There are multiple resources for learning about this topic. See also:

Time to complete

This tutorial takes approximately 20 minutes to complete.

Assumed knowledge

To get the most out of this tutorial, make sure you have an understanding of:

Prerequisites

  • The Astro CLI.
  • A Snowflake account. A 30-day free trial is available. You need to have at least one database, one schema and one warehouse set up in your Snowflake account as well as a user with the necessary permissions to create tables and run queries in the schema.

Step 1: Configure your Astro project

Use the Astro CLI to create and run an Airflow project on your local machine.

  1. Create a new Astro project:

    $ mkdir astro-snowflake-tutorial && cd astro-snowflake-tutorial
    $ astro dev init
  2. In the requirements.txt file, add the Snowflake Airflow provider and the Common SQL provider.

    apache-airflow-providers-snowflake==5.7.0
    apache-airflow-providers-common-sql==1.16.0
  3. Run the following command to start your Airflow project:

    astro dev start

Step 2: Configure a Snowflake connection

There are different options to authenticate to Snowflake. The SnowflakeAPIOperator used in this tutorial requires you to use key-pair authentication, which is the preferred method. This method requires you to generate a public/private key pair, add the public key to your role in Snowflake, and use the private key in your Airflow connection.

info

For Astro customers, Astronomer recommends to take advantage of the Astro Environment Manager to store connections in an Astro-managed secrets backend. These connections can be shared across multiple deployed and local Airflow environments. See Manage Astro connections in branch-based deploy workflows. Note that when using the Astro Environment Manager for your Snowflake connection, you can directly paste the private key into the Private Key Content field in the UI without needing to modify it.

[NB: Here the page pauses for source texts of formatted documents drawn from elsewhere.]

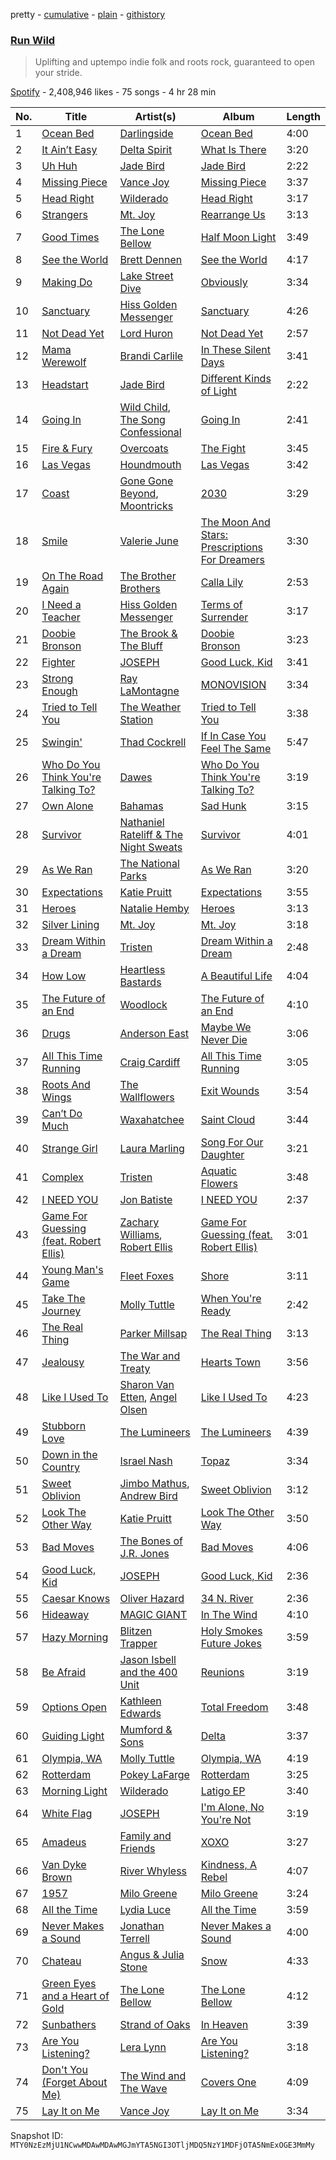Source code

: pretty - [cumulative](/playlists/cumulative/37i9dQZF1DX35oM5SPECmN.md) - [plain](/playlists/plain/37i9dQZF1DX35oM5SPECmN) - [githistory](https://github.githistory.xyz/mackorone/spotify-playlist-archive/blob/main/playlists/plain/37i9dQZF1DX35oM5SPECmN)

### [Run Wild](https://open.spotify.com/playlist/37i9dQZF1DX35oM5SPECmN)

> Uplifting and uptempo indie folk and roots rock, guaranteed to open your stride.

[Spotify](https://open.spotify.com/user/spotify) - 2,408,946 likes - 75 songs - 4 hr 28 min

| No. | Title | Artist(s) | Album | Length |
|---|---|---|---|---|
| 1 | [Ocean Bed](https://open.spotify.com/track/53dyuOtRb9WMz5puNHodZN) | [Darlingside](https://open.spotify.com/artist/3DkhgIw7lIyxekurpXNTrm) | [Ocean Bed](https://open.spotify.com/album/2xCrzpspW5gU2hkMENVexR) | 4:00 |
| 2 | [It Ain’t Easy](https://open.spotify.com/track/2Gq6IrusLyXNxtLojM62l7) | [Delta Spirit](https://open.spotify.com/artist/1xVWSPiw5B0OduIC0DSu3V) | [What Is There](https://open.spotify.com/album/6uzcCtt4iRnlTG8HGRqXHz) | 3:20 |
| 3 | [Uh Huh](https://open.spotify.com/track/3ZAJJoHHCVGLIoScl26Hf4) | [Jade Bird](https://open.spotify.com/artist/7D8LuVnlyu91ndcPe70j7S) | [Jade Bird](https://open.spotify.com/album/34RIeuzZA8ySXCbsEd62jG) | 2:22 |
| 4 | [Missing Piece](https://open.spotify.com/track/5YqdiryRmdAzYFlxo43hAJ) | [Vance Joy](https://open.spotify.com/artist/10exVja0key0uqUkk6LJRT) | [Missing Piece](https://open.spotify.com/album/6zQCdokfVne8dFU5Z5BpS3) | 3:37 |
| 5 | [Head Right](https://open.spotify.com/track/1aSYLITaiacybc3BNuHzGs) | [Wilderado](https://open.spotify.com/artist/1Tp7C6LzxZe9Mix6rn4zbI) | [Head Right](https://open.spotify.com/album/1uxEgl1zadKOff90XJU3dA) | 3:17 |
| 6 | [Strangers](https://open.spotify.com/track/3wcluZHyfuTzIXHfwXVAIE) | [Mt\. Joy](https://open.spotify.com/artist/69tiO1fG8VWduDl3ji2qhI) | [Rearrange Us](https://open.spotify.com/album/0JEbkW1a2Ws7P8vMflSPc9) | 3:13 |
| 7 | [Good Times](https://open.spotify.com/track/0C9uaJt51ytJgwiZpRYyGM) | [The Lone Bellow](https://open.spotify.com/artist/7JFtD8KnbAADBBDleIMuH7) | [Half Moon Light](https://open.spotify.com/album/6jqJNgfl234UYEWeP3iRF1) | 3:49 |
| 8 | [See the World](https://open.spotify.com/track/2SWF7MUtjpdeUxE1eDS5kc) | [Brett Dennen](https://open.spotify.com/artist/0FC1LIeQXKib0jOwZqeIwT) | [See the World](https://open.spotify.com/album/5DjZqk7gJGrQBCeTKnBViy) | 4:17 |
| 9 | [Making Do](https://open.spotify.com/track/1ID7FIrnDFtAoRebVRBhlO) | [Lake Street Dive](https://open.spotify.com/artist/3nuc29fYGlQbIrwh4yrNWd) | [Obviously](https://open.spotify.com/album/2Zi7uv234eNZJfLPGUIkSD) | 3:34 |
| 10 | [Sanctuary](https://open.spotify.com/track/4w5nZwiTpDMTVQdugsXWW7) | [Hiss Golden Messenger](https://open.spotify.com/artist/37eqxl8DyLd5sQN54wYJbE) | [Sanctuary](https://open.spotify.com/album/20lfleUVkws7cTsMiPD1aF) | 4:26 |
| 11 | [Not Dead Yet](https://open.spotify.com/track/5NRbNXwXHM9mYgxMhzVWTP) | [Lord Huron](https://open.spotify.com/artist/6ltzsmQQbmdoHHbLZ4ZN25) | [Not Dead Yet](https://open.spotify.com/album/044x9ycjGCrCHA6TcjaK8w) | 2:57 |
| 12 | [Mama Werewolf](https://open.spotify.com/track/3prWmTfS6HnvkKgezSQFJO) | [Brandi Carlile](https://open.spotify.com/artist/2sG4zTOLvjKG1PSoOyf5Ej) | [In These Silent Days](https://open.spotify.com/album/5mIT7iw9w64DMP2vxP9L1f) | 3:41 |
| 13 | [Headstart](https://open.spotify.com/track/5bx0yP93Yz3Qe6PLWnKlt7) | [Jade Bird](https://open.spotify.com/artist/7D8LuVnlyu91ndcPe70j7S) | [Different Kinds of Light](https://open.spotify.com/album/33h7fEWP9jsMrn9OR5yZrJ) | 2:22 |
| 14 | [Going In](https://open.spotify.com/track/2ZJ1cbWdNlBjMlWPnpSvYT) | [Wild Child](https://open.spotify.com/artist/1xLMexpeeTKQ20SwGMaGSK), [The Song Confessional](https://open.spotify.com/artist/3zM0frH8HgM7cK5OXpHu4E) | [Going In](https://open.spotify.com/album/4g7qJhcnulLDRNqhtolo6X) | 2:41 |
| 15 | [Fire & Fury](https://open.spotify.com/track/0R1DETYaiMMobDi2TkQmlj) | [Overcoats](https://open.spotify.com/artist/2pst3pDewxsl4kJERuDZpp) | [The Fight](https://open.spotify.com/album/0ArmKxlIjju4bog52Q33ZE) | 3:45 |
| 16 | [Las Vegas](https://open.spotify.com/track/6rZ0lU1MmDkEM3rXftmGg0) | [Houndmouth](https://open.spotify.com/artist/7EGwUS3c5dXduO4sMyLWC5) | [Las Vegas](https://open.spotify.com/album/6NlK5DAJLFHg3sP7t57UkU) | 3:42 |
| 17 | [Coast](https://open.spotify.com/track/53l8hswqklbWd7XXqDEMtq) | [Gone Gone Beyond](https://open.spotify.com/artist/6r1h2CZVoKSTyKANP5Ptu5), [Moontricks](https://open.spotify.com/artist/6o52orvClP7ba1qV4zMVlg) | [2030](https://open.spotify.com/album/2dzvQbx6X5atdFDWYIRuMw) | 3:29 |
| 18 | [Smile](https://open.spotify.com/track/5MOHiX0uAj555wbYJyBnDy) | [Valerie June](https://open.spotify.com/artist/4QZdOCb3UacKbQ1ybDFAKM) | [The Moon And Stars: Prescriptions For Dreamers](https://open.spotify.com/album/3pjk4sukkPuJXmRhvvYEhO) | 3:30 |
| 19 | [On The Road Again](https://open.spotify.com/track/6f2o3F3BoPwlicA0ko2gAb) | [The Brother Brothers](https://open.spotify.com/artist/7bsyET4aRFBJ9dOtGeHCX5) | [Calla Lily](https://open.spotify.com/album/44QrG8cDITqHHGZcGfeZWr) | 2:53 |
| 20 | [I Need a Teacher](https://open.spotify.com/track/4C2yMWKNf2gLgXZgdhazzu) | [Hiss Golden Messenger](https://open.spotify.com/artist/37eqxl8DyLd5sQN54wYJbE) | [Terms of Surrender](https://open.spotify.com/album/23h1Qs3UhemYK1ekqgw1uk) | 3:17 |
| 21 | [Doobie Bronson](https://open.spotify.com/track/4kyNjgLHuGVyGsuBAqaFxK) | [The Brook & The Bluff](https://open.spotify.com/artist/4dWtsQvuME6tCWFycaTvO7) | [Doobie Bronson](https://open.spotify.com/album/2OTofjuBeWsDsx9YdSIE1l) | 3:23 |
| 22 | [Fighter](https://open.spotify.com/track/2rCp1guc98g6pxqWELfh2b) | [JOSEPH](https://open.spotify.com/artist/5Wfvw7rDz7HA6gE2z6QhqO) | [Good Luck, Kid](https://open.spotify.com/album/4Nz2TKH4snc8EZMhsMDjgi) | 3:41 |
| 23 | [Strong Enough](https://open.spotify.com/track/1M1xjg2N1i5EKosEPtx2T7) | [Ray LaMontagne](https://open.spotify.com/artist/6DoH7ywD5BcQvjloe9OcIj) | [MONOVISION](https://open.spotify.com/album/4yzBq7tSsGjnQS0GPmbWcE) | 3:34 |
| 24 | [Tried to Tell You](https://open.spotify.com/track/78Vj1c5mgrddm7aQN0A3fs) | [The Weather Station](https://open.spotify.com/artist/39ZEMGRv3pIYTYKEhr4Abu) | [Tried to Tell You](https://open.spotify.com/album/0xB1XJxNIddjYUrelC1Vm4) | 3:38 |
| 25 | [Swingin'](https://open.spotify.com/track/2y4cQZBB5jCF81kMSTVdF1) | [Thad Cockrell](https://open.spotify.com/artist/1kZ6UUBDcd4a0H3wKFhzvM) | [If In Case You Feel The Same](https://open.spotify.com/album/16HPfIbHv14RhCCZQ7PwFi) | 5:47 |
| 26 | [Who Do You Think You're Talking To?](https://open.spotify.com/track/4z1vkuuzWQhgELq8K2dac8) | [Dawes](https://open.spotify.com/artist/0CDUUM6KNRvgBFYIbWxJwV) | [Who Do You Think You're Talking To?](https://open.spotify.com/album/6BnRn786U8IkixwdKEycoF) | 3:19 |
| 27 | [Own Alone](https://open.spotify.com/track/2wSJmOCCeO3Nvq1eRqJuTD) | [Bahamas](https://open.spotify.com/artist/4C50EbCS11M0VbGyH3OfLt) | [Sad Hunk](https://open.spotify.com/album/0vWNWn7PcEotOycEtBC7br) | 3:15 |
| 28 | [Survivor](https://open.spotify.com/track/2TSiZ6ZtA4x5NbQgGpYrVU) | [Nathaniel Rateliff & The Night Sweats](https://open.spotify.com/artist/02seUFsFQP7TH4hLrTj77o) | [Survivor](https://open.spotify.com/album/5OVhDxr9XYs8WRHR0Njiad) | 4:01 |
| 29 | [As We Ran](https://open.spotify.com/track/5ITmuvjtUUdxVQCCsaKBDx) | [The National Parks](https://open.spotify.com/artist/2JMtxA2S9SNUlqBlkDtXm6) | [As We Ran](https://open.spotify.com/album/2MeNqK7a04QJIiUgrcX97y) | 3:20 |
| 30 | [Expectations](https://open.spotify.com/track/5j5bXVwxBapNPj0MbYBa6f) | [Katie Pruitt](https://open.spotify.com/artist/1c5w8KrxGwq44fxM5lGB4s) | [Expectations](https://open.spotify.com/album/1v30ZLtb2nYIWqDto4GuIP) | 3:55 |
| 31 | [Heroes](https://open.spotify.com/track/1FudW4lBMbxG1BVP7Ko1DT) | [Natalie Hemby](https://open.spotify.com/artist/32opPqLCT3sF24Aso7wTXw) | [Heroes](https://open.spotify.com/album/7817F6Nn9C1XdQmENndiks) | 3:13 |
| 32 | [Silver Lining](https://open.spotify.com/track/0i5QVxsK3IvEDbUjTA64Li) | [Mt\. Joy](https://open.spotify.com/artist/69tiO1fG8VWduDl3ji2qhI) | [Mt\. Joy](https://open.spotify.com/album/5h9FO7QRZMcrcnSYvihQ01) | 3:18 |
| 33 | [Dream Within a Dream](https://open.spotify.com/track/7wuHX0sgGELdVbZMSfKTgw) | [Tristen](https://open.spotify.com/artist/136eH4t69aKT2UuS36z3Qo) | [Dream Within a Dream](https://open.spotify.com/album/5NnQzQNyUQMwiHTzNrrGdx) | 2:48 |
| 34 | [How Low](https://open.spotify.com/track/0WLJjIjP8YBCyLZIClsmKW) | [Heartless Bastards](https://open.spotify.com/artist/2wwMTLM2da1sa2JcJslf8W) | [A Beautiful Life](https://open.spotify.com/album/0F2pKTWsWxkd0RfW59EV49) | 4:04 |
| 35 | [The Future of an End](https://open.spotify.com/track/3aGkfDKhQBWj5KYJraBI8c) | [Woodlock](https://open.spotify.com/artist/1slZr3FGlh153jH8xW6SNa) | [The Future of an End](https://open.spotify.com/album/3VClaRmW4RzpKst551M1Bk) | 4:10 |
| 36 | [Drugs](https://open.spotify.com/track/4nVonORlG4CxVHQPVssBtM) | [Anderson East](https://open.spotify.com/artist/5q6z6GTth6lMbL9I8CAgby) | [Maybe We Never Die](https://open.spotify.com/album/1WIPkEx2uQtjMIIrSdbYSY) | 3:06 |
| 37 | [All This Time Running](https://open.spotify.com/track/18I4ulh1koJ5ZrgbSxmlOV) | [Craig Cardiff](https://open.spotify.com/artist/2VMxEtyyo7Jg3jmVDQPHwx) | [All This Time Running](https://open.spotify.com/album/3fPPvUdHcXVG0MOtw3JSEY) | 3:05 |
| 38 | [Roots And Wings](https://open.spotify.com/track/6p2ptJ8ZTeN7Qi7I64oG74) | [The Wallflowers](https://open.spotify.com/artist/0jJNGWrpjGIHUdTTJiIYeB) | [Exit Wounds](https://open.spotify.com/album/53XIkqGsvjR2WayoVSvz6l) | 3:54 |
| 39 | [Can’t Do Much](https://open.spotify.com/track/46nIiL5q7LNeUtbnOwiOH2) | [Waxahatchee](https://open.spotify.com/artist/5IWCU0V9evBlW4gIeGY4zF) | [Saint Cloud](https://open.spotify.com/album/04HMMwLmjkftjWy7xc6Bho) | 3:44 |
| 40 | [Strange Girl](https://open.spotify.com/track/5cK0wREGoDqNKECNlw8xzx) | [Laura Marling](https://open.spotify.com/artist/7B2edU3Q7btJoNsoHCNohM) | [Song For Our Daughter](https://open.spotify.com/album/0ubXthGSkZfe30Nuj91lcu) | 3:21 |
| 41 | [Complex](https://open.spotify.com/track/61H97kuKIpi6kJQRnUEIlh) | [Tristen](https://open.spotify.com/artist/136eH4t69aKT2UuS36z3Qo) | [Aquatic Flowers](https://open.spotify.com/album/47NZrIYd31OR7PJQioOkWV) | 3:48 |
| 42 | [I NEED YOU](https://open.spotify.com/track/0Rz33FuYUwWW0pcw2v9gI9) | [Jon Batiste](https://open.spotify.com/artist/0eRbECAGCLLiTyVXPBRexU) | [I NEED YOU](https://open.spotify.com/album/1m8ZRSrh5k7K7OiIbOwj4T) | 2:37 |
| 43 | [Game For Guessing \(feat\. Robert Ellis\)](https://open.spotify.com/track/7gfAs8iAcGUN2ygd4HBEmq) | [Zachary Williams](https://open.spotify.com/artist/6u4hfometCwpGaIAanlTAv), [Robert Ellis](https://open.spotify.com/artist/6XtG9W2KkPiQ6n1rlIvTJE) | [Game For Guessing \(feat\. Robert Ellis\)](https://open.spotify.com/album/2QmCRzZ6vaOZS2lnuH2KWx) | 3:01 |
| 44 | [Young Man's Game](https://open.spotify.com/track/5xGt18Bb0D0DvYwytFDuhD) | [Fleet Foxes](https://open.spotify.com/artist/4EVpmkEwrLYEg6jIsiPMIb) | [Shore](https://open.spotify.com/album/0lmjCPEcec2k6L7ysNIcd3) | 3:11 |
| 45 | [Take The Journey](https://open.spotify.com/track/3cGblMVSNAG6UgIsro3kQ0) | [Molly Tuttle](https://open.spotify.com/artist/4LX0KCPnH7gvxEbVXqXmAE) | [When You're Ready](https://open.spotify.com/album/1w0K4edsnTTxo2p6ZCErUV) | 2:42 |
| 46 | [The Real Thing](https://open.spotify.com/track/1NuOfuQQw5zuAp6jEMSlFG) | [Parker Millsap](https://open.spotify.com/artist/0MASTEXfUt3bpiyGOoEaur) | [The Real Thing](https://open.spotify.com/album/5ababE2DNPWXrbJmxIOVZK) | 3:13 |
| 47 | [Jealousy](https://open.spotify.com/track/4Ge1aGykGP9BKZc33W1RQM) | [The War and Treaty](https://open.spotify.com/artist/6HhV0jtMMK5HYnYgG0xgtz) | [Hearts Town](https://open.spotify.com/album/7JpS1MkDWu1bRS4b9VWeoY) | 3:56 |
| 48 | [Like I Used To](https://open.spotify.com/track/2TJDEIb71icDq3v0LXEGib) | [Sharon Van Etten](https://open.spotify.com/artist/2wJ4vsxWd7df7dRU4KcoDe), [Angel Olsen](https://open.spotify.com/artist/6mKqFxGMS5TGDZI3XkT5Rt) | [Like I Used To](https://open.spotify.com/album/3lTAIzdI3ggBc6AtZTqXRS) | 4:23 |
| 49 | [Stubborn Love](https://open.spotify.com/track/4nOi8Y22QaxmAEkIrpb5Fv) | [The Lumineers](https://open.spotify.com/artist/16oZKvXb6WkQlVAjwo2Wbg) | [The Lumineers](https://open.spotify.com/album/155N1gV0cIFYaLiy3I5d83) | 4:39 |
| 50 | [Down in the Country](https://open.spotify.com/track/1mqvBKZIGTtyYDjRaLFsK3) | [Israel Nash](https://open.spotify.com/artist/5skM4jc4QoEpHiWWl6OoW7) | [Topaz](https://open.spotify.com/album/2iJyZLkfU2VlUMsXVo0oe9) | 3:34 |
| 51 | [Sweet Oblivion](https://open.spotify.com/track/6lRPvFOED4XEBUNoioFMPu) | [Jimbo Mathus](https://open.spotify.com/artist/4KGeE0Un8kmgFiF2cxZ0xR), [Andrew Bird](https://open.spotify.com/artist/4uSftVc3FPWe6RJuMZNEe9) | [Sweet Oblivion](https://open.spotify.com/album/31pNVsz4daWB860gUHnIDP) | 3:12 |
| 52 | [Look The Other Way](https://open.spotify.com/track/50LDbVelgU3IBkdMV3PnyY) | [Katie Pruitt](https://open.spotify.com/artist/1c5w8KrxGwq44fxM5lGB4s) | [Look The Other Way](https://open.spotify.com/album/5pA8ZMUIVbKuyUfL5LqvtR) | 3:50 |
| 53 | [Bad Moves](https://open.spotify.com/track/04LtT3aIQTrKUpVR9UG3OL) | [The Bones of J.R\. Jones](https://open.spotify.com/artist/7sMcWECQxLm7EoKdRlSCAn) | [Bad Moves](https://open.spotify.com/album/6c2fkeEyjpOCqJqj5L6BTy) | 4:06 |
| 54 | [Good Luck, Kid](https://open.spotify.com/track/0i0iBG0kAj9P6xo4yycA2O) | [JOSEPH](https://open.spotify.com/artist/5Wfvw7rDz7HA6gE2z6QhqO) | [Good Luck, Kid](https://open.spotify.com/album/4Nz2TKH4snc8EZMhsMDjgi) | 2:36 |
| 55 | [Caesar Knows](https://open.spotify.com/track/7skCLVpO2PbGfPib1FgD5C) | [Oliver Hazard](https://open.spotify.com/artist/3F4iXxXxe7iazo3Jnwucng) | [34 N\. River](https://open.spotify.com/album/1DBaSoZDEr2HG4X3TTDjjw) | 2:36 |
| 56 | [Hideaway](https://open.spotify.com/track/3bAgQ4fNuTVf98RtiVgKRv) | [MAGIC GIANT](https://open.spotify.com/artist/7eaa5bidliPI0djFYv166f) | [In The Wind](https://open.spotify.com/album/7tSccVmXBn6RyHKoeKgKIv) | 4:10 |
| 57 | [Hazy Morning](https://open.spotify.com/track/01wYSEVGZaqWQ4r744FHq6) | [Blitzen Trapper](https://open.spotify.com/artist/72XY3HrDdFfZXNZFCT9Zh1) | [Holy Smokes Future Jokes](https://open.spotify.com/album/10D5ke3EYdoFD89zQZjjVc) | 3:59 |
| 58 | [Be Afraid](https://open.spotify.com/track/4YtvmIkKHaSBOv1VPmZf6p) | [Jason Isbell and the 400 Unit](https://open.spotify.com/artist/3Lg3FGwBxOGuefqekQzRUf) | [Reunions](https://open.spotify.com/album/5XIafkwTpyvL7jjLJx1xKz) | 3:19 |
| 59 | [Options Open](https://open.spotify.com/track/4v9GgfhZAlC3cx2zjKtr51) | [Kathleen Edwards](https://open.spotify.com/artist/7x4So74vIUx3DaLk93JCFf) | [Total Freedom](https://open.spotify.com/album/4r9JtN20velFMF1kKXdey3) | 3:48 |
| 60 | [Guiding Light](https://open.spotify.com/track/4VeCmOb1rAEZQfH7Rlms9C) | [Mumford & Sons](https://open.spotify.com/artist/3gd8FJtBJtkRxdfbTu19U2) | [Delta](https://open.spotify.com/album/4cKEpUZp7REMrSjd4ICCZz) | 3:37 |
| 61 | [Olympia, WA](https://open.spotify.com/track/7wic0fuAMhvrOQSCY0LHi5) | [Molly Tuttle](https://open.spotify.com/artist/4LX0KCPnH7gvxEbVXqXmAE) | [Olympia, WA](https://open.spotify.com/album/1QrDZ7pgX889ZlLX4gh1az) | 4:19 |
| 62 | [Rotterdam](https://open.spotify.com/track/7JqQ6NFbM6LhOl7OK1XV8X) | [Pokey LaFarge](https://open.spotify.com/artist/6hAUCkzZpoYGObd8qFW5TT) | [Rotterdam](https://open.spotify.com/album/4JJS843bH73FFzM5WHXXrc) | 3:25 |
| 63 | [Morning Light](https://open.spotify.com/track/6XOtuSLtsnZKhvcW9DBaUL) | [Wilderado](https://open.spotify.com/artist/1Tp7C6LzxZe9Mix6rn4zbI) | [Latigo EP](https://open.spotify.com/album/2Ew28hPUgNR8DSf5rxKqym) | 3:40 |
| 64 | [White Flag](https://open.spotify.com/track/2BghrnPPfVTLYu6BrBTKQM) | [JOSEPH](https://open.spotify.com/artist/5Wfvw7rDz7HA6gE2z6QhqO) | [I'm Alone, No You're Not](https://open.spotify.com/album/6hH6bJSrrYLhkxNMyjMMQg) | 3:19 |
| 65 | [Amadeus](https://open.spotify.com/track/4F9jpNQDKRFoyM4Ebpni6S) | [Family and Friends](https://open.spotify.com/artist/2AmW5LU0vqfHoN2qvghRFe) | [XOXO](https://open.spotify.com/album/1SX20zgyjlyqjHSzOTmqxf) | 3:27 |
| 66 | [Van Dyke Brown](https://open.spotify.com/track/1D8iUDeYeouDd3XrRKcuQ5) | [River Whyless](https://open.spotify.com/artist/7gRGh8w4G9zaFJSaIYp8HH) | [Kindness, A Rebel](https://open.spotify.com/album/71phqXMIHQNz7qLUWMl7Sy) | 4:07 |
| 67 | [1957](https://open.spotify.com/track/08cXy6KUizaAelYXtcew3w) | [Milo Greene](https://open.spotify.com/artist/5euJsEvfrlfhYDorMR40OF) | [Milo Greene](https://open.spotify.com/album/15wQEsBsbl14I4m1yEuR8w) | 3:24 |
| 68 | [All the Time](https://open.spotify.com/track/52El1xcHuTy4u68E9GSvqB) | [Lydia Luce](https://open.spotify.com/artist/5e1SaJPn6U7YpOrNTkW1jH) | [All the Time](https://open.spotify.com/album/3xuRhuNqL0QNgY10f419KL) | 3:59 |
| 69 | [Never Makes a Sound](https://open.spotify.com/track/6ws3nglPZiK1lCgU9ZpfQV) | [Jonathan Terrell](https://open.spotify.com/artist/2SQQDXpVix78q2nKkks3E3) | [Never Makes a Sound](https://open.spotify.com/album/1oG3x0lHgddWOoJ3UhzWXY) | 4:00 |
| 70 | [Chateau](https://open.spotify.com/track/62oCnK99vT8HOgwPsvXuiM) | [Angus & Julia Stone](https://open.spotify.com/artist/4tvKz56Tr39bkhcQUTO0Xr) | [Snow](https://open.spotify.com/album/19KbCZVQpfC3eyD4Db3Vrq) | 4:33 |
| 71 | [Green Eyes and a Heart of Gold](https://open.spotify.com/track/5jQQSl7Uae4S8mlRkR4W8j) | [The Lone Bellow](https://open.spotify.com/artist/7JFtD8KnbAADBBDleIMuH7) | [The Lone Bellow](https://open.spotify.com/album/3inGHKOz7EFUwJPuSAPwZB) | 4:12 |
| 72 | [Sunbathers](https://open.spotify.com/track/5HKDtUThXMU5XWQLOjfyCo) | [Strand of Oaks](https://open.spotify.com/artist/0t4oHObO3FImWvIhMimaSL) | [In Heaven](https://open.spotify.com/album/76pQf98XjjF5RZIniiev2d) | 3:39 |
| 73 | [Are You Listening?](https://open.spotify.com/track/3ulWqq1RCWMHQlX2hrAPa7) | [Lera Lynn](https://open.spotify.com/artist/2iul6etLF5hjjpxo43rzz7) | [Are You Listening?](https://open.spotify.com/album/5ampvyxkZxEpNRy9dE322O) | 3:18 |
| 74 | [Don't You \(Forget About Me\)](https://open.spotify.com/track/5hOaRdlUqUSZ5nv8kQx1DF) | [The Wind and The Wave](https://open.spotify.com/artist/5GMZzcgmUwopsHBB7TyCsy) | [Covers One](https://open.spotify.com/album/34WkSeCkKh4wMsz7AFtU0F) | 4:09 |
| 75 | [Lay It on Me](https://open.spotify.com/track/7MUNNBJKYo3cdokp06wEOB) | [Vance Joy](https://open.spotify.com/artist/10exVja0key0uqUkk6LJRT) | [Lay It on Me](https://open.spotify.com/album/47NwFzyKpP2MlT7lRMt0kY) | 3:34 |

Snapshot ID: `MTY0NzEzMjU1NCwwMDAwMDAwMGJmYTA5NGI3OTljMDQ5NzY1MDFjOTA5NmExOGE3MmMy`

  1. In your terminal, run the following command to generate a private RSA key using OpenSSL. Note that while there are other options to generate a key pair, Snowflake has specific requirements for the key format and may not accept keys generated with other tools. Make sure to write down the key passphrase as you will need it later.

    openssl genrsa 2048 | openssl pkcs8 -topk8 -inform PEM -out rsa_key.p8
  2. Generate the associated public key using the following command:

    openssl rsa -in rsa_key.p8 -pubout -out rsa_key.pub 
  3. In the Snowflake UI, run the following SQL command to add the public key to your user. You can paste the public key directly from the rsa_key.pub file without needing to modify it.

    ALTER USER <your user> SET RSA_PUBLIC_KEY='<your public key>';
  4. In the Airflow UI, go to Admin -> Connections and click + to create a new connection. Choose the Snowflake connection type and enter the following information:

    • Connection ID: snowflake_conn

    • Schema: Your Snowflake schema. The example DAG uses DEMO_SCHEMA.

    • Login: Your Snowflake user name. Make sure to capitalize the user name as the SnowflakeAPIOperator requires it.

    • Password: Your private key passphrase.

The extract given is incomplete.